Разве он хотел ударить? Он приходит в себя, остывает. Неужто он хотел ударить?
В позе Лелде что-то покорное, беззащитное, что пробуждает в Аскольде жалость, и его физическое превосходство становится его слабостью – беспомощность обезоруживает, воскрешая древние законы природы, по которым сильный не только пожирал слабого, но и защищал.
«Затмение какое-то нашло», – все больше отрезвляясь, думает он, будто наблюдая себя со стороны и удивляясь странной вспышке гнева и столь необычному состраданию – несовместимым чувствам, сила и глубина которых так не соответствуют поводу.
Что это со всеми с ними сталось? Наваждение какое-то. Жизнь дала трещину и катится под уклон, обрастая неурядицами, как снежный ком…
Так думает Аскольд, глядя на согнутую фигуру Лелде, с угловатыми, еще детскими плечами, худыми руками, заслонившими лицо длинными, девичьи тонкими пальцами, на совсем птичьи ноги в коричнево-пестрых чулках.
Ну а дальше что? Кто из них двоих по справедливости должен извиниться? Как поправить дело, не уступая трусливо, не теряя достоинства и уважения к себе в такой ситуации, когда твои запреты и предупреждения не возымели никакого действия?

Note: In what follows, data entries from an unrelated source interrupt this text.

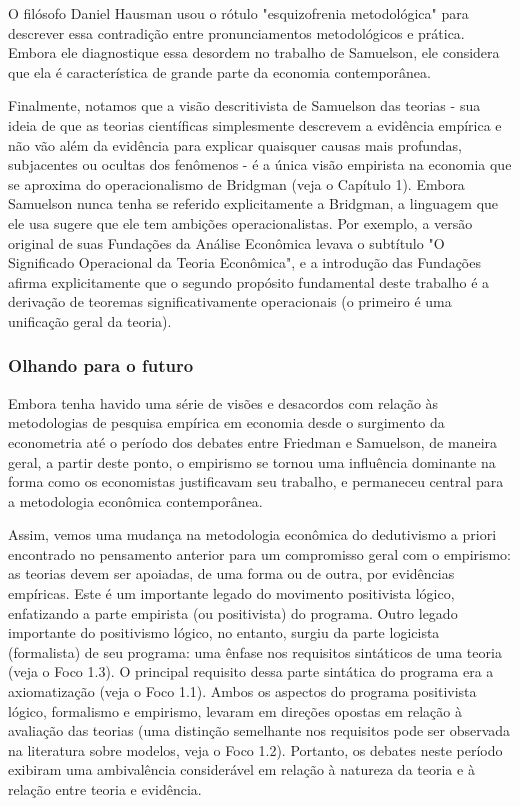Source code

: \documentclass[12pt]{article}
\begin{document}
O filósofo Daniel Hausman usou o rótulo "esquizofrenia metodológica" para descrever essa contradição entre pronunciamentos metodológicos e prática. Embora ele diagnostique essa desordem no trabalho de Samuelson, ele considera que ela é característica de grande parte da economia contemporânea.

Finalmente, notamos que a visão descritivista de Samuelson das teorias - sua ideia de que as teorias científicas simplesmente descrevem a evidência empírica e não vão além da evidência para explicar quaisquer causas mais profundas, subjacentes ou ocultas dos fenômenos - é a única visão empirista na economia que se aproxima do operacionalismo de Bridgman (veja o Capítulo 1). Embora Samuelson nunca tenha se referido explicitamente a Bridgman, a linguagem que ele usa sugere que ele tem ambições operacionalistas. Por exemplo, a versão original de suas Fundações da Análise Econômica levava o subtítulo "O Significado Operacional da Teoria Econômica", e a introdução das Fundações afirma explicitamente que o segundo propósito fundamental deste trabalho é a derivação de teoremas significativamente operacionais (o primeiro é uma unificação geral da teoria).

\subsubsection{\textbf{Olhando para o futuro}}
Embora tenha havido uma série de visões e desacordos com relação às metodologias de pesquisa empírica em economia desde o surgimento da econometria até o período dos debates entre Friedman e Samuelson, de maneira geral, a partir deste ponto, o empirismo se tornou uma influência dominante na forma como os economistas justificavam seu trabalho, e permaneceu central para a metodologia econômica contemporânea.

Assim, vemos uma mudança na metodologia econômica do dedutivismo a priori encontrado no pensamento anterior para um compromisso geral com o empirismo: as teorias devem ser apoiadas, de uma forma ou de outra, por evidências empíricas. Este é um importante legado do movimento positivista lógico, enfatizando a parte empirista (ou positivista) do programa. Outro legado importante do positivismo lógico, no entanto, surgiu da parte logicista (formalista) de seu programa: uma ênfase nos requisitos sintáticos de uma teoria (veja o Foco 1.3). O principal requisito dessa parte sintática do programa era a axiomatização (veja o Foco 1.1). Ambos os aspectos do programa positivista lógico, formalismo e empirismo, levaram em direções opostas em relação à avaliação das teorias (uma distinção semelhante nos requisitos pode ser observada na literatura sobre modelos, veja o Foco 1.2). Portanto, os debates neste período exibiram uma ambivalência considerável em relação à natureza da teoria e à relação entre teoria e evidência.
\end{document}
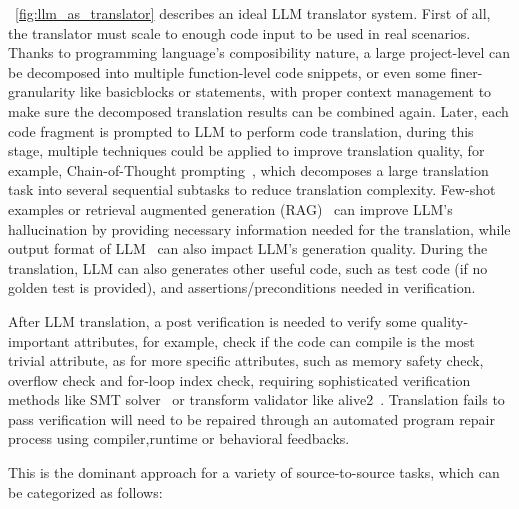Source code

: \documentclass[pdflatex,sn-mathphys-ay,twocolumn, a4paper]{sn-jnl}%
\theoremstyle{thmstyleone}%
\theoremstyle{thmstyletwo}%
\theoremstyle{thmstylethree}%
\begin{document}
~\autoref{fig:llm_as_translator} describes an ideal LLM translator system. First of all, the translator must scale to enough code input to be used in real scenarios. Thanks to programming language's composibility nature, a large project-level can be decomposed into multiple function-level code snippets, or even some finer-granularity like basicblocks or statements, with proper context management to make sure the decomposed translation results can be combined again. Later, each code fragment is prompted to LLM to perform code translation, during this stage, multiple techniques could be applied to improve translation quality, for example, Chain-of-Thought prompting~\citep{cot_2022_neurips}, which decomposes a large translation task into several sequential subtasks to reduce translation complexity. Few-shot examples or retrieval augmented generation (RAG)~\citep{rag_2020_neurips} can improve LLM's hallucination by providing necessary information needed for the translation, while output format of LLM~\citep{95_macedo2024exploring} can also impact LLM's generation quality. During the translation, LLM can also generates other useful code, such as test code (if no golden test is provided), and assertions/preconditions needed in verification.

After LLM translation, a post verification is needed to verify some quality-important attributes, for example, check if the code can compile is the most trivial attribute, as for more specific attributes, such as memory safety check, overflow check and for-loop index check, requiring sophisticated verification methods like SMT solver~\citep{z3smt_2008} or transform validator like alive2~\citep{alive2_2021_pldi}. Translation fails to pass verification will need to be repaired through an automated program repair process using compiler,runtime or behavioral feedbacks.


This is the dominant approach for a variety of source-to-source tasks, which can be categorized as follows:
\end{document}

И сколько можно так стоять, играть в молчанку? Пока Лелде не открывает рта, от нее пахнет только морозом, от одежды и волос – еще не выветрившейся уличной свежестью, смешанной со сладким ароматом будто сейчас скошенной ржи. Ах вот оно что, запах же идет от хлеба, лишь прикрытого серой бумагой: отходя в тепле с мороза, он пахнет – самый лучший каравай, с блестящей коричневой коркой в мелких трещинках, как старая глазурь.
– Лелде…
Она медленно отнимает руки от лица. Оно покрыто зеленоватой бледностью, искажено мукой, на себя не похоже.
– Лелде, послушай…
Но она не слушает. Страдальческое выражение совсем преображает ее лицо.
– Меня… меня сейчас вырвет! – бросает она и убегает, как стояла, в одних чулках.
Хлопает дверь, звякает крючок – каждый звук слышен явственно, неприкрыто, обнаженно.
Так.
И Аскольд остается в прихожей один с таким чувством, будто его обвели вокруг пальца, надули, оконфузили. Прокашливается. Кладет наконец буханку. Снимает пальто. Делать нечего – надо опять чинить вешалку: прибивать, ковыряться, пачкаться. И поневоле слыша каждый звук за узкой дверью с накинутым крючком, он с легкой иронией думает:
«Вполне нормально. Весьма естественная реакция организма на никотин…»
– Аскольд!
– Да?
– Тебе не кажется, Аскольд, что она больна?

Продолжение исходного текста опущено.